* **Records shown**:
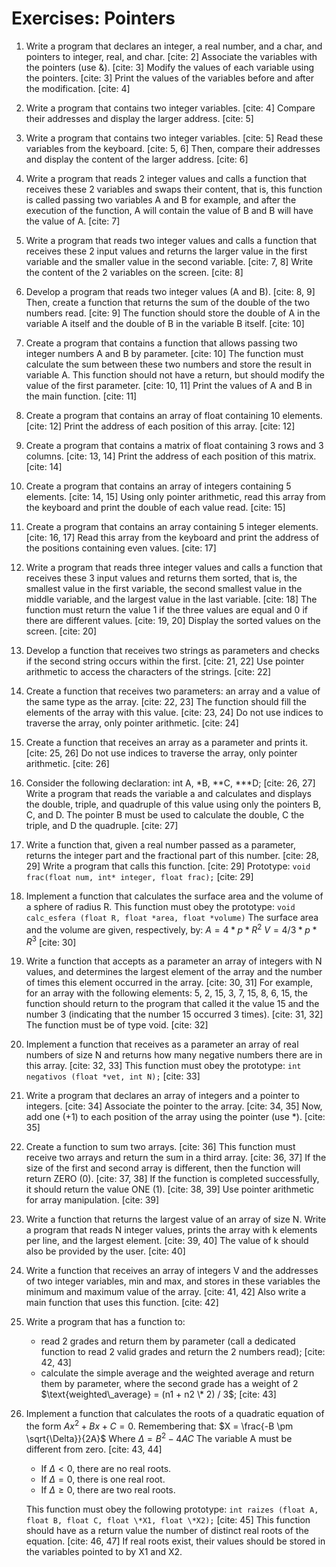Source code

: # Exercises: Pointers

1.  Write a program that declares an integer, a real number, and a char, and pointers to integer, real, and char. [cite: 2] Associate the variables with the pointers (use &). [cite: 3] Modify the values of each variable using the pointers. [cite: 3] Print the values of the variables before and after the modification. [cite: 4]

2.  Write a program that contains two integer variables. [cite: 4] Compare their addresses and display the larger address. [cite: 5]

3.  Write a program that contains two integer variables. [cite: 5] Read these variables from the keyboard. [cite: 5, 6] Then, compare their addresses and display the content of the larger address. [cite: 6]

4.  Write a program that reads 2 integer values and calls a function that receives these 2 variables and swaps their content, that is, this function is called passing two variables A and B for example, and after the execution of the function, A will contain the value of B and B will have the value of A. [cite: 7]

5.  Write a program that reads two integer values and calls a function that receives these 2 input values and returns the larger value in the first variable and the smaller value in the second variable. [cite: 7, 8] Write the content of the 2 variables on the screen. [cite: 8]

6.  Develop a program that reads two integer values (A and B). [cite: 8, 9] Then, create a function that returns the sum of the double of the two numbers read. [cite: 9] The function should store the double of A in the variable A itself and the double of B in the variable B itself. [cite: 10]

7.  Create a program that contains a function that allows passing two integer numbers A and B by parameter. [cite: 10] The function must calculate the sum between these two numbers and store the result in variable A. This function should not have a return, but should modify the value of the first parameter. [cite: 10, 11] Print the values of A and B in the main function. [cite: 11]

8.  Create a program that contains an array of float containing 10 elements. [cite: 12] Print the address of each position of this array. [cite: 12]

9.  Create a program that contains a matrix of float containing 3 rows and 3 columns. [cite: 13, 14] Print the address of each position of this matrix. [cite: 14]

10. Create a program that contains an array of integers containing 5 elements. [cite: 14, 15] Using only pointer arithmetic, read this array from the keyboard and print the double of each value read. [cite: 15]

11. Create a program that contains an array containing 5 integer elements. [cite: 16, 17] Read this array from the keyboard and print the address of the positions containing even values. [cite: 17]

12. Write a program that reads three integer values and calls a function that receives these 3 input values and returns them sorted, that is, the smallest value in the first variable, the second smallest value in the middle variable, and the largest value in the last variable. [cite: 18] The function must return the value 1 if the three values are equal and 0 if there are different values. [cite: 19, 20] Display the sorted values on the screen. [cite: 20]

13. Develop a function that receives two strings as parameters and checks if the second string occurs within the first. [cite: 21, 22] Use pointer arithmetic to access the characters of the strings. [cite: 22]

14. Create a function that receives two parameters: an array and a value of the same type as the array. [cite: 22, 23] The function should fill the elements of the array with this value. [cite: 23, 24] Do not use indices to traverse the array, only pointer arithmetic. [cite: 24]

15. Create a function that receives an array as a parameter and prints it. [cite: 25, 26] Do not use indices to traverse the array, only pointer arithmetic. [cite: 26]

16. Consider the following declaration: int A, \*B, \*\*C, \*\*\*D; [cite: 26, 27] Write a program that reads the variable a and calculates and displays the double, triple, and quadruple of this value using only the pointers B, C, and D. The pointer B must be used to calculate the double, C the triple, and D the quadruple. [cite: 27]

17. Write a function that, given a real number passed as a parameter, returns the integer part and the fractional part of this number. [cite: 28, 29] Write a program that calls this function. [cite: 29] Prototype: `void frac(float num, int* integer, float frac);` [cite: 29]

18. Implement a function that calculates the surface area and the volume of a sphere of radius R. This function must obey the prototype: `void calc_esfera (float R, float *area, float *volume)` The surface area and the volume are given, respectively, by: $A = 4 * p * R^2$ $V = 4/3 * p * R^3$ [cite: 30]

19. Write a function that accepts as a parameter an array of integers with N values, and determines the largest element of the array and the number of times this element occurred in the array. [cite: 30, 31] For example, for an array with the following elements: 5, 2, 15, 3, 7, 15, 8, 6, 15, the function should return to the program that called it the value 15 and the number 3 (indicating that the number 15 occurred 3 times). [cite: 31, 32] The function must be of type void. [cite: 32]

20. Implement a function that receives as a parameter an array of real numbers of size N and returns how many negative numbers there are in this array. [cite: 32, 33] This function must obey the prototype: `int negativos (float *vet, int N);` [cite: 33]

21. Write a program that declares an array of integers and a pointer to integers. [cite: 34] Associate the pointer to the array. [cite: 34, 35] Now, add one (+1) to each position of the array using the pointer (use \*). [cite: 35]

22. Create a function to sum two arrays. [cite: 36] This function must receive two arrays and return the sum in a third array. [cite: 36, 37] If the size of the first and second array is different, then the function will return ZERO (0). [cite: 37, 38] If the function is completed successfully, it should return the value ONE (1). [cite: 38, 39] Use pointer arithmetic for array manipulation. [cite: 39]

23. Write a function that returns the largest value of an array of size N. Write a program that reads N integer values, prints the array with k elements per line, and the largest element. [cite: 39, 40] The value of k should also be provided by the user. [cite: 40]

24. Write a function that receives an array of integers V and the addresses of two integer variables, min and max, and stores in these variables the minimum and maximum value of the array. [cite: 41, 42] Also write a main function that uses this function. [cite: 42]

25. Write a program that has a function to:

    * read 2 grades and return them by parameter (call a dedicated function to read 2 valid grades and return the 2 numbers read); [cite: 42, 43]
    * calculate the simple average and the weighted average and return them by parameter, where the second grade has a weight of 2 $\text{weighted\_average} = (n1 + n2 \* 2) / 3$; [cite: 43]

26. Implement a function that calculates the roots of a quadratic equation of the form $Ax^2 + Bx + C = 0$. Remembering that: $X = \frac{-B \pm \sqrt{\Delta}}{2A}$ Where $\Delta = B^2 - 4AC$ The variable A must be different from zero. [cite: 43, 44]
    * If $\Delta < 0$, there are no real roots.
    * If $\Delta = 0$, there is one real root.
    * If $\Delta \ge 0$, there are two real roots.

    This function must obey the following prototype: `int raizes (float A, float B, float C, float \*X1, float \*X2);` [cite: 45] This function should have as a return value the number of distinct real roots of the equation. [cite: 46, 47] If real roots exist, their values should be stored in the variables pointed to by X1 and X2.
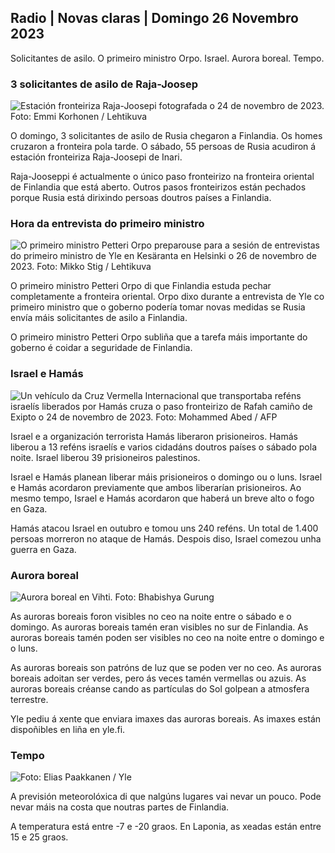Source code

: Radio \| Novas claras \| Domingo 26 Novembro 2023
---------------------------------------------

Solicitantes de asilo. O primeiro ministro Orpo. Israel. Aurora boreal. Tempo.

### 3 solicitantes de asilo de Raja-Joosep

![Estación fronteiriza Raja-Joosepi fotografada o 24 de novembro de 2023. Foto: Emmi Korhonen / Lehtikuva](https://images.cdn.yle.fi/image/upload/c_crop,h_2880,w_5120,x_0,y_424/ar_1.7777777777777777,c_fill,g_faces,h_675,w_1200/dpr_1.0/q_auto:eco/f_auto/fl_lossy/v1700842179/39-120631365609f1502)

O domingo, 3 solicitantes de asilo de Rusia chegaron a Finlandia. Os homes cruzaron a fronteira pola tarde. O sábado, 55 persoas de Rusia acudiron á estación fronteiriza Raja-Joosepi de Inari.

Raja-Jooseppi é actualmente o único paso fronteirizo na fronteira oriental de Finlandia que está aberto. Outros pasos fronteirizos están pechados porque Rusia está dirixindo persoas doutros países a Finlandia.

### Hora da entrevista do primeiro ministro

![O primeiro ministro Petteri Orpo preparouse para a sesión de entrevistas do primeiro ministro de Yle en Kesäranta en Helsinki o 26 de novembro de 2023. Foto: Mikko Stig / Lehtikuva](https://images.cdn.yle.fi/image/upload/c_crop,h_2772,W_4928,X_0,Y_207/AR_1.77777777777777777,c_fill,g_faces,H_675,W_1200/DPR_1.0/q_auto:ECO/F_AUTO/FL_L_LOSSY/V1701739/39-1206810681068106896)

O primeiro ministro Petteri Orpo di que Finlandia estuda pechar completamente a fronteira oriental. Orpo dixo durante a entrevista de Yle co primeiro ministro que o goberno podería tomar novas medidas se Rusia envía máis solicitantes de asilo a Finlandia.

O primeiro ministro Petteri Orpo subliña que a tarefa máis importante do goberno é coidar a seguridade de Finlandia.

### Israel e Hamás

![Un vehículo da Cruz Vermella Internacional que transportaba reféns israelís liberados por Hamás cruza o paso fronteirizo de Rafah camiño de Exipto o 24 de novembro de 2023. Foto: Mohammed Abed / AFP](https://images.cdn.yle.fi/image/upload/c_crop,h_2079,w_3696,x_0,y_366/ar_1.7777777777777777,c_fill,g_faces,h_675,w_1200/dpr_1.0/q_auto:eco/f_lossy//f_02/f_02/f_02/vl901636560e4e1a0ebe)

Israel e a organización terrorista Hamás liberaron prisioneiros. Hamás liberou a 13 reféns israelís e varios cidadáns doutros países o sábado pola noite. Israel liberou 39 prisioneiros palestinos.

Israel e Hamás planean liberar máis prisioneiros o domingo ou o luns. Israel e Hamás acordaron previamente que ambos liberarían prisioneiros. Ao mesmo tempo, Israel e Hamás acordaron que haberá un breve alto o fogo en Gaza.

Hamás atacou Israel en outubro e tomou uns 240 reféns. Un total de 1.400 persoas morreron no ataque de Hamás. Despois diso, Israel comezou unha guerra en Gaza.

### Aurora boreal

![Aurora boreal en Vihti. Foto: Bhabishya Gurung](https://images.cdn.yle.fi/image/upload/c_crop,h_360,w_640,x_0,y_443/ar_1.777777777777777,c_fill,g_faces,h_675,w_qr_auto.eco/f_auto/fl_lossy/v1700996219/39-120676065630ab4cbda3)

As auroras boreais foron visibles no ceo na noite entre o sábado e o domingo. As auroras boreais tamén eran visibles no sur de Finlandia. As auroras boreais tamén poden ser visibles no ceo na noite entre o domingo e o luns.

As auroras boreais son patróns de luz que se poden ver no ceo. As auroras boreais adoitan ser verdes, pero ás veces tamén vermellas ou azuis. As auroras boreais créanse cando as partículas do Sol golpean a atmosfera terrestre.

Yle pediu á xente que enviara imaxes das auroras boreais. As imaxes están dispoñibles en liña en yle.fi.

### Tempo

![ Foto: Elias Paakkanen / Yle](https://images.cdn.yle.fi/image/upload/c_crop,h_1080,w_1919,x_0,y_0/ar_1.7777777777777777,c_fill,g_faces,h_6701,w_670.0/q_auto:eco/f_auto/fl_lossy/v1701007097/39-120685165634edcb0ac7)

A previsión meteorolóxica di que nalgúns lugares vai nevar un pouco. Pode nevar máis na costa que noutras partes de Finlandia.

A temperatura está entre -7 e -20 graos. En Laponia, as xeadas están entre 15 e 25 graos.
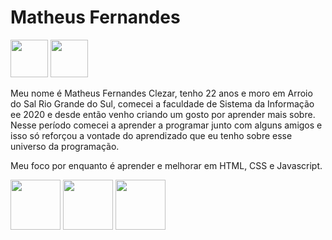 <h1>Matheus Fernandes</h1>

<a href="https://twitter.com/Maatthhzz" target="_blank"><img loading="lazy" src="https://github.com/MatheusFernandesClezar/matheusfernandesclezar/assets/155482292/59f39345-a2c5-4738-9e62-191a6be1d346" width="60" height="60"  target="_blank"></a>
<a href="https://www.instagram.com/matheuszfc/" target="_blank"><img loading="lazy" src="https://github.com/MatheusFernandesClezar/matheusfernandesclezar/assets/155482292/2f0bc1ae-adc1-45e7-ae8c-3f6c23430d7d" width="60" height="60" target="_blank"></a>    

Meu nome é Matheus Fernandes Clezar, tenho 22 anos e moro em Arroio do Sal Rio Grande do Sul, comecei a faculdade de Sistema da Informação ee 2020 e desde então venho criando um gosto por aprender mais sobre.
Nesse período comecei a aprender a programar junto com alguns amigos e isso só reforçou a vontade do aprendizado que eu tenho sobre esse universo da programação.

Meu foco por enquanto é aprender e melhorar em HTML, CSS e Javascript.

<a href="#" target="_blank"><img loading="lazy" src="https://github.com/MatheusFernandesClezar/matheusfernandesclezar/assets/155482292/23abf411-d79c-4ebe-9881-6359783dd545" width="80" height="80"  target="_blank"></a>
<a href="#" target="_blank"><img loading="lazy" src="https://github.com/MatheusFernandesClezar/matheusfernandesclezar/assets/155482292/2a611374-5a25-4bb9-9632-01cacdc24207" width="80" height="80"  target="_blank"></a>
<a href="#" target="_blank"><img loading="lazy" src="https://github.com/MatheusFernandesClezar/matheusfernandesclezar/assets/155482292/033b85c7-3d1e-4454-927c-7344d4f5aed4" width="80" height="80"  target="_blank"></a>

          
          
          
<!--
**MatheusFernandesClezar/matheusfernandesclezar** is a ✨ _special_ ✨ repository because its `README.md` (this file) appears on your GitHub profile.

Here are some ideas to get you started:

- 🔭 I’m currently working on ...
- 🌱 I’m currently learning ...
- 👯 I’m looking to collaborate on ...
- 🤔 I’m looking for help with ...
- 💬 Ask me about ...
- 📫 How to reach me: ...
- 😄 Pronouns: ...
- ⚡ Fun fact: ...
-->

* **Your objective**: Please transcribe exactly the lines above from the line that has "17. Write a" up to and including the line that has "19. Write a"; no other line belongs in the answer.

* **Response**:
17. Write a function that, given a real number passed as a parameter, returns the integer part and the fractional part of this number. [cite: 28, 29] Write a program that calls this function. [cite: 29] Prototype: `void frac(float num, int* integer, float frac);` [cite: 29]

18. Implement a function that calculates the surface area and the volume of a sphere of radius R. This function must obey the prototype: `void calc_esfera (float R, float *area, float *volume)` The surface area and the volume are given, respectively, by: $A = 4 * p * R^2$ $V = 4/3 * p * R^3$ [cite: 30]

19. Write a function that accepts as a parameter an array of integers with N values, and determines the largest element of the array and the number of times this element occurred in the array. [cite: 30, 31] For example, for an array with the following elements: 5, 2, 15, 3, 7, 15, 8, 6, 15, the function should return to the program that called it the value 15 and the number 3 (indicating that the number 15 occurred 3 times). [cite: 31, 32] The function must be of type void. [cite: 32]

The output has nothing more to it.